Transcribe, word for word and without additions, each line below from the one containing "r r r r r r" through the one containing "de Ficha vs", both ends included.
─── DATASET EXCERPTS ───
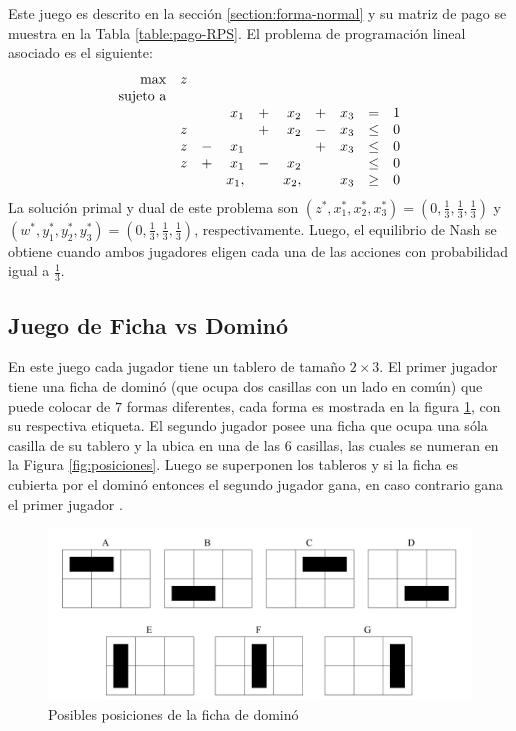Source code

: Este juego es descrito en la sección \ref{section:forma-normal} y su matriz de pago se muestra en la Tabla \ref{table:pago-RPS}. El problema de programación lineal asociado es el siguiente:
\begin{equation}
\begin{array}{r r r r r r r r r r}
\max  & z &  & & & & &\\
\text{sujeto a} \\  
&   &   & x_1  & + & x_2  & + & x_3 & =    & 1 \\
& z &   &      & + & x_2  & - & x_3 & \leq & 0 \\
& z & - & x_1  &   &      & + & x_3 & \leq & 0 \\
& z & + & x_1  & - & x_2  &   &     & \leq & 0 \\
&   &   & x_1, &   & x_2, &   & x_3 & \geq & 0
\end{array}
\end{equation}
La solución primal y dual de este problema son $(z^*, x_1^*, x_2^*, x_3^*) = (0, \frac{1}{3}, \frac{1}{3}, \frac{1}{3})$ y $(w^*, y_1^*, y_2^*, y_3^*) = (0, \frac{1}{3}, \frac{1}{3}, \frac{1}{3})$, respectivamente. Luego, el equilibrio de Nash se obtiene cuando ambos jugadores eligen cada una de las acciones con probabilidad igual a $\frac{1}{3}$.

\subsection*{Juego de Ficha vs Dominó}

En este juego cada jugador tiene un tablero de tamaño $2\times 3$. El primer jugador tiene una ficha de dominó (que ocupa dos casillas con un lado en común) que puede colocar de $7$ formas diferentes, cada forma es mostrada en la figura \ref{fig:posiciones-domino}, con su respectiva etiqueta. El segundo jugador posee una ficha que ocupa una sóla casilla de su tablero y la ubica en una de las $6$ casillas, las cuales se numeran en la Figura \ref{fig:posiciones}. Luego se superponen los tableros y si la ficha es cubierta por el dominó entonces el segundo jugador gana, en caso contrario gana el primer jugador \cite[p. 237]{bib:pl-chvatal}.

\begin{figure}[hbt]
\caption{Posibles posiciones de la ficha de dominó}
\label{fig:posiciones-domino}
\centering
\includegraphics[width=1\textwidth]{figuras/posiciones-domino.png}
\end{figure}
───
ANSWER SPACE:
\begin{array}{r r r r r r r r r r}
\max  & z &  & & & & &\\
\text{sujeto a} \\  
&   &   & x_1  & + & x_2  & + & x_3 & =    & 1 \\
& z &   &      & + & x_2  & - & x_3 & \leq & 0 \\
& z & - & x_1  &   &      & + & x_3 & \leq & 0 \\
& z & + & x_1  & - & x_2  &   &     & \leq & 0 \\
&   &   & x_1, &   & x_2, &   & x_3 & \geq & 0
\end{array}
\end{equation}
La solución primal y dual de este problema son $(z^*, x_1^*, x_2^*, x_3^*) = (0, \frac{1}{3}, \frac{1}{3}, \frac{1}{3})$ y $(w^*, y_1^*, y_2^*, y_3^*) = (0, \frac{1}{3}, \frac{1}{3}, \frac{1}{3})$, respectivamente. Luego, el equilibrio de Nash se obtiene cuando ambos jugadores eligen cada una de las acciones con probabilidad igual a $\frac{1}{3}$.

\subsection*{Juego de Ficha vs Dominó}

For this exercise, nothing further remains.